2. System Architecture and Device

The system architectures and operating principles of the conventional PID controller, fuzzy controller, mBot robot, and the DRL-Fuzzy-PID controller, as proposed in this paper, are outlined as follows:

2.1. Conventional PID Controller

The operation of a conventional closed-loop PID controller in applying a WMR tracking system is expressed as Equations (1)–(3), and the system architecture is shown in Figure 1. Where y_sp: the set point of the controller, e(k): the error of the sensing position and set point, e′(k): the error variation of two consecutive moments, k_p: the proportional gain parameter, k_i: the integral gain parameter, k_d: the derivative gain parameter, u(k): the output of PID controller operation. Process block: the voltage of the right and left motors is controlled by the value of u(k) to control the speed difference. Calculated Position block: the position y(k) of WMR is calculated and fed back to the input end (Σ) and compared with the controller set point y_sp for the PID controller to control the position error. Expressed as Equation (3), k_p, k_i,and k_d are three important gain parameters of the PID controller, and appropriate tuning of the values is closely bound with the control effectiveness of the PID controller [17,18].

e (k) = y_{s p} - y (k)

(1)

e^{'} (k) = e (k) - e (k - 1)

(2)

u (k) = k_{p} e (k) + k_{i} \int e (k) + k_{d} e^{'} (k)

(3)

2.2. Fuzzy Controller

The system architecture of the fuzzy controller is shown in Figure 2. The operation mode is approximately divided into five parts: (1) define input/output variable; (2) fuzzification; (3) create a knowledge base of rules; (4) fuzzy inference; (5) defuzzification. In Figure 2, input parameters E and EC of the fuzzy controller are defined, which are obtained by normalizing the e(k) and e′(k) of the PID controller (Figure 1). Afterward, input parameters E and EC are converted into semantic values by the fuzzification program. The corresponding semantic fuzzy output is generated after fuzzy inference of the fuzzy rule base, as designed by expertise. Finally, the semantic fuzzy output is converted into the crisp output of the fuzzy controller by the operational program of defuzzification for the PID controller to tune gain parameters (Δk_p, Δk_d) [19,20].

2.3. Fuzzy-PID Controller

As stated above, the Fuzzy-PID used in this study was combined with fuzzy control and a conventional PID controller to remedy the defect of using fixed gain parameters in the conventional PID controller and render control more accurate and the system steadier. The system architecture is shown in Figure 3. In terms of the system workflow and principle design, the position error amount e(k) and error variation e′(k), as obtained by comparing the detected value of the sensor array with y_sp after normalization, and position calculation were used as the input parameters of the PID controller. However, in terms of the fuzzy controller, the original e(k) and e′(k) are normalized to obtain the corresponding E(k) and EC(k) as the input parameters. After a series of fuzzification, fuzzy inference, and defuzzification processes, gain parameter modulations Δk_p and Δk_d are obtained to tune PID controller gain parameters k_p and k_d. Finally, the PID controller exports u(k) to the process block according to the tuned k_p and k_d as the basis of motor voltage modulation and left-right speed difference control.

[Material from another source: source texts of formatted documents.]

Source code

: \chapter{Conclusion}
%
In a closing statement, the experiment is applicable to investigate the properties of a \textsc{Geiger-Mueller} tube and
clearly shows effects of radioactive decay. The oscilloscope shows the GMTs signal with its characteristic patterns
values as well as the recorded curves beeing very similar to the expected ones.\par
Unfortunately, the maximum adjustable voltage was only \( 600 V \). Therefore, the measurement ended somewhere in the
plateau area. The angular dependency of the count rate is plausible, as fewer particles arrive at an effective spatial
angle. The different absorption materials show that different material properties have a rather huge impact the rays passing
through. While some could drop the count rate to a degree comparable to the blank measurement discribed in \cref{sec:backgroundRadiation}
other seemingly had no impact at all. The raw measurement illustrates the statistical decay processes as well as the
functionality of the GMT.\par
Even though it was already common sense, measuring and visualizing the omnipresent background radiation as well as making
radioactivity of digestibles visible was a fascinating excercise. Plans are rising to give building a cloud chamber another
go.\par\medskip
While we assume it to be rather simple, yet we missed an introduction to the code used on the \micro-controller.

2.4. Deep Reinforcement Learning(DRL)

Reinforcement learning is an important branch of machine learning. Reinforcement learning is based on the Markov decision process and is suitable for controlling individuals who act autonomously in the environment. Through the interaction process between the intelligent body and the environment, it continuously learns and optimizes the action selection of the intelligent body in the current state so as to achieve a good control effect on the intelligent body itself. After the agent in reinforcement learning makes a decision, it will generate action and apply this action to the environment. If the environment gives the agent an instant reward value, the reward value will indicate that the agent is performing the action and changing the environment. The degree of satisfaction for the environment after is the state [21]. The basic structure of reinforcement learning is shown in Figure 4.

This study considers that the input space and output space of the motion control of the tracking unmanned vehicle are continuous, so in this study, the depth under the Actor-Critic (AC) framework suitable for continuous input and output space is adopted. Deterministic policy gradient (DPG) algorithm is the process framework of the AC algorithm shown in Figure 5 [22].

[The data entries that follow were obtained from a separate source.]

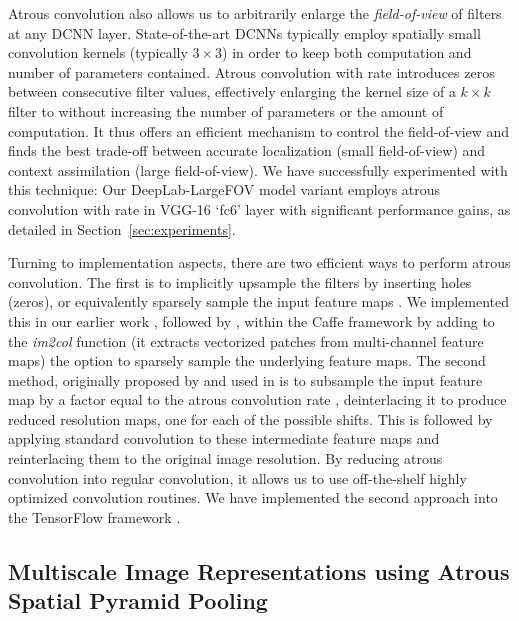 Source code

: \documentclass[10pt,journal,compsoc]{IEEEtran}
\newcommand{\by}[2]{\ensuremath{#1 \! \times \! #2}}
\begin{document}
Atrous convolution also allows us to arbitrarily enlarge the \emph{field-of-view} of
filters at any DCNN layer.
State-of-the-art DCNNs typically employ spatially small
convolution kernels (typically \by{3}{3}) in order to keep both computation and
number of parameters contained. Atrous convolution with rate  introduces
 zeros between consecutive filter values, effectively enlarging the kernel
size of a \by{k}{k} filter to  without increasing the
number of parameters or the amount of computation. It thus offers an efficient
mechanism to control the field-of-view and finds the best trade-off between
accurate localization (small field-of-view) and context assimilation (large
field-of-view). We have successfully experimented with this technique:
Our DeepLab-LargeFOV model variant \cite{chen2014semantic} employs atrous
convolution with rate  in VGG-16 `fc6' layer with significant
performance gains, as detailed in Section~\ref{sec:experiments}.

Turning to implementation aspects, 
there are two efficient ways to  perform atrous convolution. The first
is to implicitly upsample the filters by inserting holes (zeros), or
equivalently sparsely sample the input feature maps \cite{holschneider1989real}.
We implemented this in our earlier work \cite{papandreou2014untangling,
 chen2014semantic}, followed by \cite{yu2015multi}, within the Caffe framework
\cite{jia2014caffe} by adding to the \textsl{im2col} function (it extracts
vectorized patches from multi-channel feature maps) the option to sparsely
sample the underlying feature maps. The second method, originally proposed by
\cite{shensa1992discrete} and used in \cite{giusti2013fast, sermanet2013overfeat}
is to subsample the input feature map by a factor equal to the atrous
convolution rate , deinterlacing it to produce  reduced resolution maps,
one for each of the  possible shifts. This is followed by applying
standard convolution to these intermediate feature maps and reinterlacing them
to the original image resolution. By reducing atrous convolution into regular
convolution, it allows us to use off-the-shelf highly optimized convolution
routines. We have implemented the second approach into the TensorFlow framework
\cite{abadi2016tensorflow}.



\subsection{Multiscale Image Representations using Atrous Spatial Pyramid Pooling}
\end{document}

In the DPG algorithm, the samples in the training process are stored in the replay memory in turn, and a certain amount of mini batch samples are randomly selected for training. ActorNet accepts sample state

S_{t}

drawn from replay memory. According to the strategy function

a = π (s / θ^{π})

, the optimal action

a_{t}

considered by the strategy function at this moment is obtained, The action acts on the environment to obtain the next moment state

S_{t + 1}

, and CriticNet accepts the current moment state

S_{t}

and action

a_{t}

at the same time, and inputs the next moment state

S_{t + 1}

into the target network TargetNet to obtain the target expected value

r + Q (S_{t + 1}, a_{t + 1} / θ^{Q^{'}}),

The squared difference between the target expected value and the current expected value is the loss function of CriticNet, which is used to update the CriticNet network, while the ActorNet network relies on

r + Q (S_{t + 1}, a_{t + 1} / θ^{Q^{'}})

to update the parameters with respect to the expected gradient of

θ^{π}

. The framework of the DPG algorithm is shown in Figure 6 [23].

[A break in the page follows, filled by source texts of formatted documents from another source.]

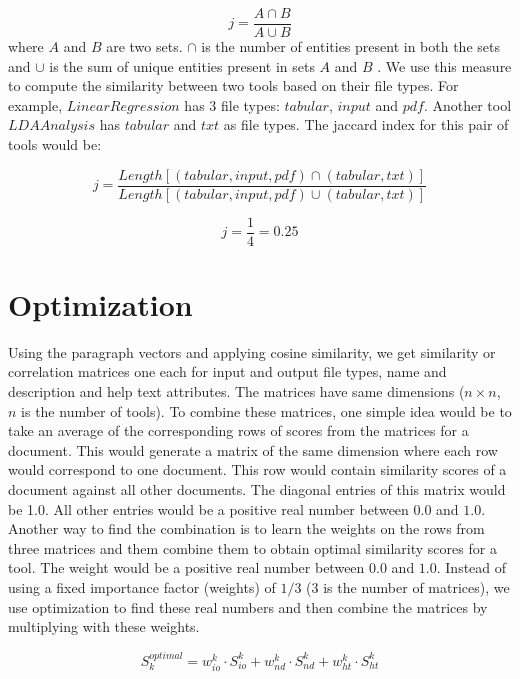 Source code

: \begin{equation}
j = \frac{A \cap B}{A \cup B}
\end{equation}
where $A$ and $B$ are two sets. $\cap$ is the number of entities present in both the sets and $\cup$ is the sum of unique entities present in sets $A$ and $B$ \cite{Ivchenko1998}. We use this measure to compute the similarity between two tools based on their file types. For example, $LinearRegression$ has 3 file types: $tabular$, $input$ and $pdf$. Another tool $LDAAnalysis$ has $tabular$ and $txt$ as file types. The jaccard index for this pair of tools would be:

\begin{equation}
j = \frac{Length[(tabular, input, pdf) \cap (tabular, txt)]}{Length[(tabular, input, pdf) \cup (tabular, txt)]}
\end{equation}

\begin{equation}
j = \frac{1}{4} = 0.25
\end{equation}


\section{Optimization}
Using the paragraph vectors and applying cosine similarity, we get similarity or correlation matrices one each for input and output file types, name and description and help text attributes. The matrices have same dimensions ($n \times n$, $n$ is the number of tools). To combine these matrices, one simple idea would be to take an average of the corresponding rows of scores from the matrices for a document. This would generate a matrix of the same dimension where each row would correspond to one document. This row would contain similarity scores of a document against all other documents. The diagonal entries of this matrix would be 1.0. All other entries would be a positive real number between $0.0$ and $1.0$. Another way to find the combination is to learn the weights on the rows from three matrices and them combine them to obtain optimal similarity scores for a tool. The weight would be a positive real number between $0.0$ and $1.0$. Instead of using a fixed importance factor (weights) of $1 / 3$ ($3$ is the number of matrices), we use optimization to find these real numbers and then combine the matrices by multiplying with these weights.

\begin{equation}
S_k^{optimal} = w^k_{io} \cdot S^k_{io} +  w^k_{nd} \cdot S^k_{nd} + w^k_{ht} \cdot S^k_{ht}
\end{equation}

There are three very important concepts in reinforcement learning: state, action, and action reward. These three concepts directly affect the final learning effect. The action in this study is designed as the rotational speed, which is also the network output of the neural network controller. In the motion control problem of the WMR system, according to the existing experience and knowledge, the target state and the current state of the WMR system must be known when controlling the tracking unmanned vehicle. So in this study, the state of reinforcement learning problem is defined as the difference between the target state and the current state [24].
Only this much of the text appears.